Here's a 6mb mp3 file of the Brahms' Canon:

http://rapidshare.com/files/41832991/op.133_no13.mp3.html

Sarge
the phone rings and somebody says,
"hey, they made a movie about
Mahler, you ought to go see it.
he was as f*cked-up as you are."
                               --Charles Bukowski, "Mahler"

Xenophanes

Bach: Magnificat

Brahms: German Requiem

Handel: Messiah

Mozart: Requiem

Prokofiev: Alexander Nevsky Cantata

Beethoven: Symphony No. 9--I know, it's only 12-13 minutes of choral singing but we did it recently and it was great fun once I practiced it enough to get all the high notes in my voice.

I haven't mentioned great works such as Bach's St. Matthew Passion and B minor Mass, Beethoven's Missa Solemnis, Rachmaninov's Vespers and Bells, and other works simply because they aren't my favorites.  it's no reflection on their quality.

PSmith08

The winners:

1. J.S. Bach, Matthäus-Passion (BWV 244), McCreesh '03
2. J.S. Bach, Gott der Herr ist Sonn und Schild (BWV 79), Gardiner '05
3. Gustav Mahler, Das klagende Lied, Boulez '70
4. Anton Bruckner, Te Deum, Von Karajan '60
5. Franz Schmidt, Das Buch mit sieben Siegeln, Welser-Möst '98

The honorable mentions:

Stravinsky, Symphonie des psaumes; Lili Boulanger, Psalm 130; Prokofiev, Alexander Nevsky

Note on Mahler:

I would, necessarily, list the 2nd and 8th way above Das klagende Lied, though I do like the cantata, but I'm not sure whether or not to consider those two symphonies "choral works" in the same way that Das klagende Lied clearly is.

val

DUFAY: Missa Ecce Ancilla Domini

BACH: Mass in B minor / St Matthew Passion

BEETHOVEN: Missa Solemnis

BRAHMS: Ein Deutsches Requiem




Mark

Quote from: knight on July 08, 2007, 03:19:43 PM
That is a tiny ecstatic little masterpiece.

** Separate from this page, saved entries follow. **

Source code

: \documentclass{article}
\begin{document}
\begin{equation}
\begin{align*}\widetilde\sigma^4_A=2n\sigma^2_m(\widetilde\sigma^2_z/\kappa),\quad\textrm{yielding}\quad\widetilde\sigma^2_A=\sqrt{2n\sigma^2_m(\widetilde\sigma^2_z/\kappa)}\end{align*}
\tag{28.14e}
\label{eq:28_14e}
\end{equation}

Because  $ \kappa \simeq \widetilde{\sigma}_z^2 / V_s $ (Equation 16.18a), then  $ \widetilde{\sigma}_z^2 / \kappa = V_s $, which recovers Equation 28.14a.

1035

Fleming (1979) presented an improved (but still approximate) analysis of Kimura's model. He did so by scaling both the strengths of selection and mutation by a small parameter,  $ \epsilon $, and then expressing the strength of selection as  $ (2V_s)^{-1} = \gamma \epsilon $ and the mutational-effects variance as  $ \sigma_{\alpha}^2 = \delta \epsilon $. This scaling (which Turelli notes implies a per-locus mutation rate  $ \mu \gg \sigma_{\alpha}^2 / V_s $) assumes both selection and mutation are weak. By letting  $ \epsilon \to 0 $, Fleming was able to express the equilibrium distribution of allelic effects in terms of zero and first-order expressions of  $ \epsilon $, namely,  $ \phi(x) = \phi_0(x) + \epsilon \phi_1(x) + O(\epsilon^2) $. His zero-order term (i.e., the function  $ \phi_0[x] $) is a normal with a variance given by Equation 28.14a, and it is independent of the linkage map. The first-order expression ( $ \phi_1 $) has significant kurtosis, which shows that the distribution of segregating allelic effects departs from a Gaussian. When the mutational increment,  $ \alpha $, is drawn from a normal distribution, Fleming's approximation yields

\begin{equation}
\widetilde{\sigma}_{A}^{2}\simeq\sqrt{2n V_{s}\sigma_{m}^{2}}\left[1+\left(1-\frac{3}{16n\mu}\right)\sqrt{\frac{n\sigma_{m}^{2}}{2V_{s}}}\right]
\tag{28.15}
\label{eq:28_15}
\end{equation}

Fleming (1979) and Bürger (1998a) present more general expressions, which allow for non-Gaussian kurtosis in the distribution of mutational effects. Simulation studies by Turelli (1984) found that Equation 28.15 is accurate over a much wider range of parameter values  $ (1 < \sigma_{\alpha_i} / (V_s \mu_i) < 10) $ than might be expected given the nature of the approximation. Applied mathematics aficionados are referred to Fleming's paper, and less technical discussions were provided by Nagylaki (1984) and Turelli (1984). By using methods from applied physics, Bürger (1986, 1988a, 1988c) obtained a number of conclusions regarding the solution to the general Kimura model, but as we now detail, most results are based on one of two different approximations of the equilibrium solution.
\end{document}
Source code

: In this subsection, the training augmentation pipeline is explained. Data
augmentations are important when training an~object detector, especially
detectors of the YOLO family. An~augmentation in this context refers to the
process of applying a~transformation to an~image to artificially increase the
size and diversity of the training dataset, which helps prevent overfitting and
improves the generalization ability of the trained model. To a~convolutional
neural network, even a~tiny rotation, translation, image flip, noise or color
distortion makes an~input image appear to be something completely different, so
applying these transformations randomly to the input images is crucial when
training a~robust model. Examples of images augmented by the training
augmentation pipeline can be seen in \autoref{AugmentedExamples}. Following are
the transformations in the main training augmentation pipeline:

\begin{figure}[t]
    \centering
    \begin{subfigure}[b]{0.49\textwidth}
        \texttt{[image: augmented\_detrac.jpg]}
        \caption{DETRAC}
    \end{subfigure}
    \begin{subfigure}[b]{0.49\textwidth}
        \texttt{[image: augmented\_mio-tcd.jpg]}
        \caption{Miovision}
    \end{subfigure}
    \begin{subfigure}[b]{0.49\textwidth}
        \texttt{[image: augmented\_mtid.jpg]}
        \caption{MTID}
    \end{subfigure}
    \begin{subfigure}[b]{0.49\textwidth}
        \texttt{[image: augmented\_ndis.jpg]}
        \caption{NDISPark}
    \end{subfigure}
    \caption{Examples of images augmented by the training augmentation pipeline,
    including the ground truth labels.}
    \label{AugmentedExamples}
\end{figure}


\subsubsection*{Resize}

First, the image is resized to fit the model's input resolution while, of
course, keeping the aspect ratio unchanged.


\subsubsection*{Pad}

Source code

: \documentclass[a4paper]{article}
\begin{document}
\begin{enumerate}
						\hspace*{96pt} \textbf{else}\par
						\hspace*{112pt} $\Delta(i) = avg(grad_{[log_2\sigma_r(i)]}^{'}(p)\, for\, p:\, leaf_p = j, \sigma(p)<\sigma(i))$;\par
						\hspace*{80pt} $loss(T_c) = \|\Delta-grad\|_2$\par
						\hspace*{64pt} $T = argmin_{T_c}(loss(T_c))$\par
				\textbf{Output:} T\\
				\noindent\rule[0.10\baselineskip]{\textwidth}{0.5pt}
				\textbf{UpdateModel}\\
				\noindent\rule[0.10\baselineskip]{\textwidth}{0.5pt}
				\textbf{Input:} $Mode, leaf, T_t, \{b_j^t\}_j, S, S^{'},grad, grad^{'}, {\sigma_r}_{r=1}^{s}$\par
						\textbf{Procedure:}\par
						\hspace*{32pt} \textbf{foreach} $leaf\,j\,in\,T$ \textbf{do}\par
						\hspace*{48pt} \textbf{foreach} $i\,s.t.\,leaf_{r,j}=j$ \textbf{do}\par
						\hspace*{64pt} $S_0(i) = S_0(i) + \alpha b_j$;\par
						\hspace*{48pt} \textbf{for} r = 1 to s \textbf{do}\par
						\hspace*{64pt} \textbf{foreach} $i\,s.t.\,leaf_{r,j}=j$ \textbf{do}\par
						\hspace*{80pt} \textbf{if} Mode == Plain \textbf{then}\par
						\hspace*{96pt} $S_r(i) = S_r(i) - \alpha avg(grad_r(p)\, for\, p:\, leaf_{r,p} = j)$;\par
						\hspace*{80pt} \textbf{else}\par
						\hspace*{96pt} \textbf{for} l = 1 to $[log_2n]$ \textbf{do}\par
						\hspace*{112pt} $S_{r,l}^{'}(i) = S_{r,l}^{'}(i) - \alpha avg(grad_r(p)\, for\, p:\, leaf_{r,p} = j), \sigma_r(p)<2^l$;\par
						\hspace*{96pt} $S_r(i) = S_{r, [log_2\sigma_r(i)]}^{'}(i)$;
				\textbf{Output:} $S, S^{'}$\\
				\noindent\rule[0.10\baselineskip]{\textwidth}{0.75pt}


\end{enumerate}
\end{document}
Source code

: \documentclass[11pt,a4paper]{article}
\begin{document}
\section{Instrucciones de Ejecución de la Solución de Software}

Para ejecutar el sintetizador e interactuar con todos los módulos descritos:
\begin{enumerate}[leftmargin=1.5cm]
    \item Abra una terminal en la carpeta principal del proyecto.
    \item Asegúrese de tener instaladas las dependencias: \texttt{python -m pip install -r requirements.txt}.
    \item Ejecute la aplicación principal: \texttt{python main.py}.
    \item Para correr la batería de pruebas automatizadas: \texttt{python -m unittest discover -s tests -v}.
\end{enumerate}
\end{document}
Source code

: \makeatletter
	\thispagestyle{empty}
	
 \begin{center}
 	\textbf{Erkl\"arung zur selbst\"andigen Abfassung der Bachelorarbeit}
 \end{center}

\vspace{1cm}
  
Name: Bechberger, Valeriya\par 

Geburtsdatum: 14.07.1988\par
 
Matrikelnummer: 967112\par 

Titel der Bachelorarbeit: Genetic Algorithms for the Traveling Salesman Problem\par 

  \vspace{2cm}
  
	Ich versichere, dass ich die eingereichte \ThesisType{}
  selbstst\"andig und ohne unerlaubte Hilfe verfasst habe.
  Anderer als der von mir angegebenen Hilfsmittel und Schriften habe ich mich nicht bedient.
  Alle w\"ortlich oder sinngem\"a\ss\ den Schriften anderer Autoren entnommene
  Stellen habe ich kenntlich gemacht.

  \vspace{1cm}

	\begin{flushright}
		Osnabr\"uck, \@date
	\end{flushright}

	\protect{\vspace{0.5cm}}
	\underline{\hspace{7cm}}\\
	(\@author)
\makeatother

I have a version with the Cambridge singers and the solo soprano line is beautifully taken.

Indeed, Mike. I heard the young soprano, Eloise Irving, sing 'The Blue Bird' live with Oxford Camerata at St. Johns Smith Square two years ago, and her flawless projection of those solo lines was spellbinding. Shame she hasn't recorded it.

Greta

Many ones I love mentioned, Alexander Nevsky surely, St. Matthew's Passion, the LvB. Definitely the Mahler. Nice to see Chichester Psalms with a mention.

I'll go ahead and throw out:

Jean Sibelius - Kullervo
Gustav Holst - The Hymn of Jesus
Carl Orff - Carmina Burana (somebody had to  :D)
Francis Poulenc - Gloria
Eric Whitacre - Cloudburst (so clever!)

John Rutter also worth a mention, his Requiem and Magnificat (City of London Sinfonia conducted by composer) my pick there.